-------- Data records

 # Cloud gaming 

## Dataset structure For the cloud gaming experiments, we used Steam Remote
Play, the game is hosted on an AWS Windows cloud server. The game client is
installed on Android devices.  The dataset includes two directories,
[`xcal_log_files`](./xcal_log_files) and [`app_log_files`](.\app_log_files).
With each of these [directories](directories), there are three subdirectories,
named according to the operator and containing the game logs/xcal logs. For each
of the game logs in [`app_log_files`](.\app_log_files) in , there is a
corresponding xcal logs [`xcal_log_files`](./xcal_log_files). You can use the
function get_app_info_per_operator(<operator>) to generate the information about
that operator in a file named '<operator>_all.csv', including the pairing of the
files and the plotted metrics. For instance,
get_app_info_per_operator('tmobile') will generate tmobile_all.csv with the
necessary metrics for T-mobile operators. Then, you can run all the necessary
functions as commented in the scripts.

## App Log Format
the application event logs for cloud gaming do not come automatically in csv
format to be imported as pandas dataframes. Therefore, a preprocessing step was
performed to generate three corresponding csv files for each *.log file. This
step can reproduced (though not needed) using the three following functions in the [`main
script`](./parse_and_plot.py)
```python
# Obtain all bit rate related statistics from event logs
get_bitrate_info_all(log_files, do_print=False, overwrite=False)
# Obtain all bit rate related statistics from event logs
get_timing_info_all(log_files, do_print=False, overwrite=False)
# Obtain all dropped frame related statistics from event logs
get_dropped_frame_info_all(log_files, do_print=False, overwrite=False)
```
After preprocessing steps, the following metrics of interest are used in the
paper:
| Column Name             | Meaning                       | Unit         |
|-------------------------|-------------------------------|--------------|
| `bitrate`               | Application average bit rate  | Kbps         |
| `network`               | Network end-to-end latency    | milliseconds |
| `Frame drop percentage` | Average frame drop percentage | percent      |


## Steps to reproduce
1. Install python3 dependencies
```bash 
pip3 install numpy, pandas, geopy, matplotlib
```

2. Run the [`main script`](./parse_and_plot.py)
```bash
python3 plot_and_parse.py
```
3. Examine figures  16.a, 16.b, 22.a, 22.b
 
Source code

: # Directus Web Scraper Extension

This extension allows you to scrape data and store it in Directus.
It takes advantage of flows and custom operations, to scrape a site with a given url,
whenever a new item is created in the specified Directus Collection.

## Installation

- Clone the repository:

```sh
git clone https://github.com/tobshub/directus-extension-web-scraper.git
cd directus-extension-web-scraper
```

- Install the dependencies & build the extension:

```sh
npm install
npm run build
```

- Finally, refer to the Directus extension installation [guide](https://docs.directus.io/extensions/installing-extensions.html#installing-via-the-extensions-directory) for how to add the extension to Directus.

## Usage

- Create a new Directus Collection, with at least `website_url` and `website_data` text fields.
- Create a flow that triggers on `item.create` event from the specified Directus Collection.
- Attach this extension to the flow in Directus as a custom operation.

----------------
-------- Data records

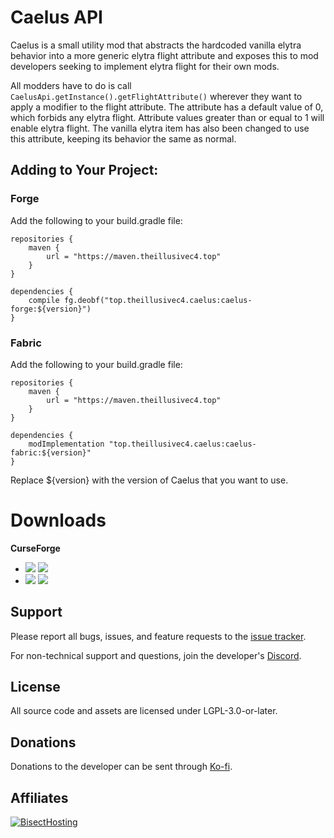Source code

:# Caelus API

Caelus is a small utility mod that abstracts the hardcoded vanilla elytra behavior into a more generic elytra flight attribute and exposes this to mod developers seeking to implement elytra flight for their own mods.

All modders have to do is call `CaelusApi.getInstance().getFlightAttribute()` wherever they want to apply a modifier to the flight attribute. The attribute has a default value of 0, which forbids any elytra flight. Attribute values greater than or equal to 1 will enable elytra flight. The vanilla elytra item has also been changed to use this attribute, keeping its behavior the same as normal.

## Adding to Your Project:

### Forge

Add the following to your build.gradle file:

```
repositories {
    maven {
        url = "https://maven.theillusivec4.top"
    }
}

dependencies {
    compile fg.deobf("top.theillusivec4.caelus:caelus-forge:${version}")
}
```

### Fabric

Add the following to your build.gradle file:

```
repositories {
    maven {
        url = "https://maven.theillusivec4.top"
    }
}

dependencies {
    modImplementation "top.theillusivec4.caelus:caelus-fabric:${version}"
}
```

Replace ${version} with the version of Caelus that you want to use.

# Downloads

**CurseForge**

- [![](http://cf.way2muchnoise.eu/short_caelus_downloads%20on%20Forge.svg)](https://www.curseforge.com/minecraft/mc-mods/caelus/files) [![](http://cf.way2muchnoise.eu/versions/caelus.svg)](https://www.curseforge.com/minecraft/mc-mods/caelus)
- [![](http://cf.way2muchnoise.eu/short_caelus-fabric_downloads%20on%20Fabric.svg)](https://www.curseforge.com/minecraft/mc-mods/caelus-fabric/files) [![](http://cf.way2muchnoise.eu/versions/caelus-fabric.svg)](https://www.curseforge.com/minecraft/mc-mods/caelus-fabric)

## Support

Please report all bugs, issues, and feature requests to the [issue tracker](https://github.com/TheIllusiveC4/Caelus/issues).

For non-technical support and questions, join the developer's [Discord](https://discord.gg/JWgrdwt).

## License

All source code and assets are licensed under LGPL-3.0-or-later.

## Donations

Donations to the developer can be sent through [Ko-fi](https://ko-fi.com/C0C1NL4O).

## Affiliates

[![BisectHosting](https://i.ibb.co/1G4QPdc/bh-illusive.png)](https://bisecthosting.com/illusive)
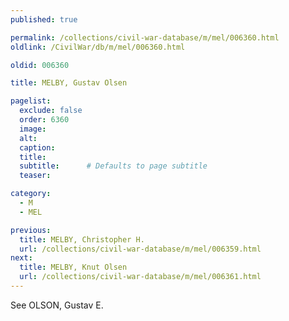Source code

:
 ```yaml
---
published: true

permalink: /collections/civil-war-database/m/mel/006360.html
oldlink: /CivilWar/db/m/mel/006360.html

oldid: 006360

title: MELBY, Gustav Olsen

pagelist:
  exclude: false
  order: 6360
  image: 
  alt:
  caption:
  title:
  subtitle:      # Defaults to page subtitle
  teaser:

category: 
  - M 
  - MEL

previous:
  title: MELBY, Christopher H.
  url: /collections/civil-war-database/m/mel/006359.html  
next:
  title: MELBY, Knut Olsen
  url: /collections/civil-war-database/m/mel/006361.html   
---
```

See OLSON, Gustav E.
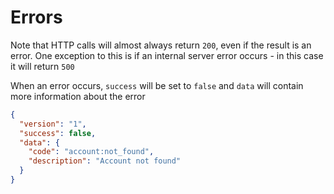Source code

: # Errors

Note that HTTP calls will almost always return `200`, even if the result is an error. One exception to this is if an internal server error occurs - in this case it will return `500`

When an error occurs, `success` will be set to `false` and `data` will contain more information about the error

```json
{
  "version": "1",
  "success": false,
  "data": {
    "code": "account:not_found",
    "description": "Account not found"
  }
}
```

----------------
-------- Data records

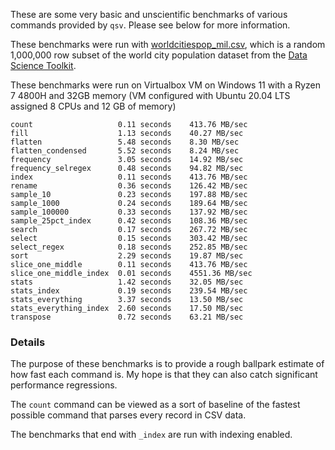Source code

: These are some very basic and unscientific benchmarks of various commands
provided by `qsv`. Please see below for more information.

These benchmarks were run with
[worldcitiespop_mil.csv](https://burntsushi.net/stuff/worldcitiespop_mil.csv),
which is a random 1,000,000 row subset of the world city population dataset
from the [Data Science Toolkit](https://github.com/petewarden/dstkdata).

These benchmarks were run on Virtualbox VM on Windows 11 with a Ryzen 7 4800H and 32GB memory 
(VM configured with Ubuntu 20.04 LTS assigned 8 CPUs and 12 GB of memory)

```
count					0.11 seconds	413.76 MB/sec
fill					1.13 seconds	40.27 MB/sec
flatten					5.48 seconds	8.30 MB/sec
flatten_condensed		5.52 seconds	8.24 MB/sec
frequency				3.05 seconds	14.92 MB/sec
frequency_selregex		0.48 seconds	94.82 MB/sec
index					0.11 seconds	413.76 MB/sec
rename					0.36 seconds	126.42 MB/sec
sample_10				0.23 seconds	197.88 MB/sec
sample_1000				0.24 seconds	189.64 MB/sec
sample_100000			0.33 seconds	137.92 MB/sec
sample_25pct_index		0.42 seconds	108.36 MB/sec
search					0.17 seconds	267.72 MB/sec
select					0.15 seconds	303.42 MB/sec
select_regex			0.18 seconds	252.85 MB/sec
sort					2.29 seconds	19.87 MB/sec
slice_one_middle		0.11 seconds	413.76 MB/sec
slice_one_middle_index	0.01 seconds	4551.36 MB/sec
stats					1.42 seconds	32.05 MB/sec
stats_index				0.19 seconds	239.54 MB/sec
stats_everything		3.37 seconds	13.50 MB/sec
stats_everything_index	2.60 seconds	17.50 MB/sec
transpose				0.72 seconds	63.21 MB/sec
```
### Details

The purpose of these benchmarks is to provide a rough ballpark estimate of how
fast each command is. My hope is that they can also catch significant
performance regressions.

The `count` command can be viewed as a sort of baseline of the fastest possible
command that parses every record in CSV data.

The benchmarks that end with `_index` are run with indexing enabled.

----------------

▶ _Description of the task_
Count how many lines in the material above hold the word "event", then write the number and nothing more.

▶ _Problem solution_
5